People typically associate heart attacks with older men, but women can suffer heart attacks as well. Although heart attacks among women are statistically less common than heart attacks among men, they are no less dangerous. Heart disease is the number one cause of death among both men and women in the United States, and is responsible for 1 in every 4 deaths. There are an estimated 735,000 heart attacks in America each year.
Heart attacks – or myocardial infarctions – occur when blood flow is blocked to the heart. This is typically caused by plaque buildup in the coronary arteries. Heart attacks can damage or destroy the heart muscle. Men are more likely to have a heart attack than women, however women who suffer heart attack are typically less healthy than their male counterparts.
Women’s heart attack symptoms
It’s important to remember that heart attack symptoms for women are different from heart attack symptoms that men experience.

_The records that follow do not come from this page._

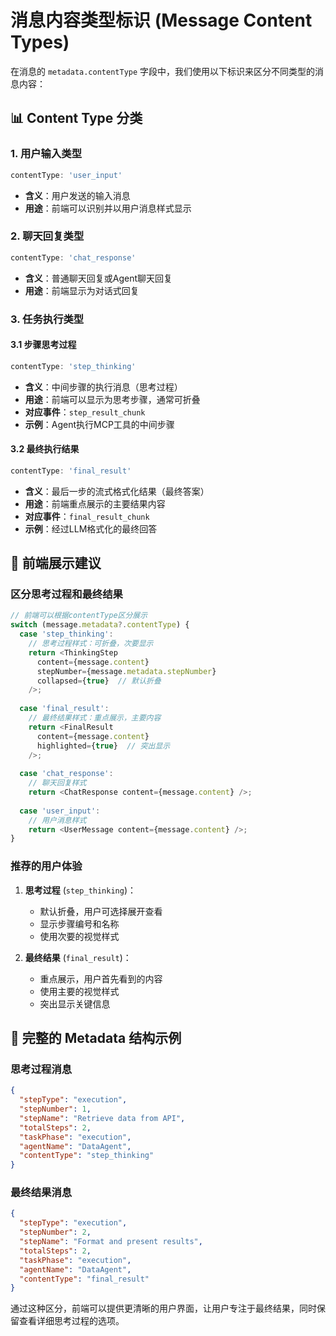 # 消息内容类型标识 (Message Content Types)

在消息的 `metadata.contentType` 字段中，我们使用以下标识来区分不同类型的消息内容：

## 📊 Content Type 分类

### 1. **用户输入类型**
```typescript
contentType: 'user_input'
```
- **含义**：用户发送的输入消息
- **用途**：前端可以识别并以用户消息样式显示

### 2. **聊天回复类型**
```typescript
contentType: 'chat_response'
```
- **含义**：普通聊天回复或Agent聊天回复
- **用途**：前端显示为对话式回复

### 3. **任务执行类型**

#### 3.1 **步骤思考过程**
```typescript
contentType: 'step_thinking'
```
- **含义**：中间步骤的执行消息（思考过程）
- **用途**：前端可以显示为思考步骤，通常可折叠
- **对应事件**：`step_result_chunk`
- **示例**：Agent执行MCP工具的中间步骤

#### 3.2 **最终执行结果**
```typescript
contentType: 'final_result'
```
- **含义**：最后一步的流式格式化结果（最终答案）
- **用途**：前端重点展示的主要结果内容
- **对应事件**：`final_result_chunk`
- **示例**：经过LLM格式化的最终回答

## 🎯 前端展示建议

### 区分思考过程和最终结果
```typescript
// 前端可以根据contentType区分展示
switch (message.metadata?.contentType) {
  case 'step_thinking':
    // 思考过程样式：可折叠，次要显示
    return <ThinkingStep 
      content={message.content}
      stepNumber={message.metadata.stepNumber}
      collapsed={true}  // 默认折叠
    />;
    
  case 'final_result':
    // 最终结果样式：重点展示，主要内容
    return <FinalResult 
      content={message.content}
      highlighted={true}  // 突出显示
    />;
    
  case 'chat_response':
    // 聊天回复样式
    return <ChatResponse content={message.content} />;
    
  case 'user_input':
    // 用户消息样式
    return <UserMessage content={message.content} />;
}
```

### 推荐的用户体验
1. **思考过程** (`step_thinking`)：
   - 默认折叠，用户可选择展开查看
   - 显示步骤编号和名称
   - 使用次要的视觉样式

2. **最终结果** (`final_result`)：
   - 重点展示，用户首先看到的内容
   - 使用主要的视觉样式
   - 突出显示关键信息

## 📝 完整的 Metadata 结构示例

### 思考过程消息
```json
{
  "stepType": "execution",
  "stepNumber": 1,
  "stepName": "Retrieve data from API",
  "totalSteps": 2,
  "taskPhase": "execution",
  "agentName": "DataAgent",
  "contentType": "step_thinking"
}
```

### 最终结果消息
```json
{
  "stepType": "execution",
  "stepNumber": 2,
  "stepName": "Format and present results",
  "totalSteps": 2,
  "taskPhase": "execution", 
  "agentName": "DataAgent",
  "contentType": "final_result"
}
```

通过这种区分，前端可以提供更清晰的用户界面，让用户专注于最终结果，同时保留查看详细思考过程的选项。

This is one of the things that makes heart attacks among women so dangerous.
When most people think of heart attack symptoms they think of an agonizing wrenching in the chest. Although this a common heart attack symptom for men, women are typically more likely to experience other symptoms. In addition to pain or tightness in the chest, women can experience other symptoms that aren’t immediately identifiable as a heart attack.
Here are the symptoms that often signal heart attacks among women:
- Pain or discomfort in the chest
- Pressure, tightness, or fullness in the center of the chest that lasts or goes away and returns
- Shortness of breath
- Cold sweats, nausea, or lightheadedness
- A woman might experience a heart attack without any pain or tightness of the chest whatsoever. It’s possible to mistake the female symptoms of a heart attack as a flu, minor indigestion, or just getting older.
But heart attacks among women are no less serious just because the symptoms aren’t as dramatic as the typical male symptoms of a heart attack. Know the symptoms, and if you believe you are suffering a heart attack, seek immediate medical attention.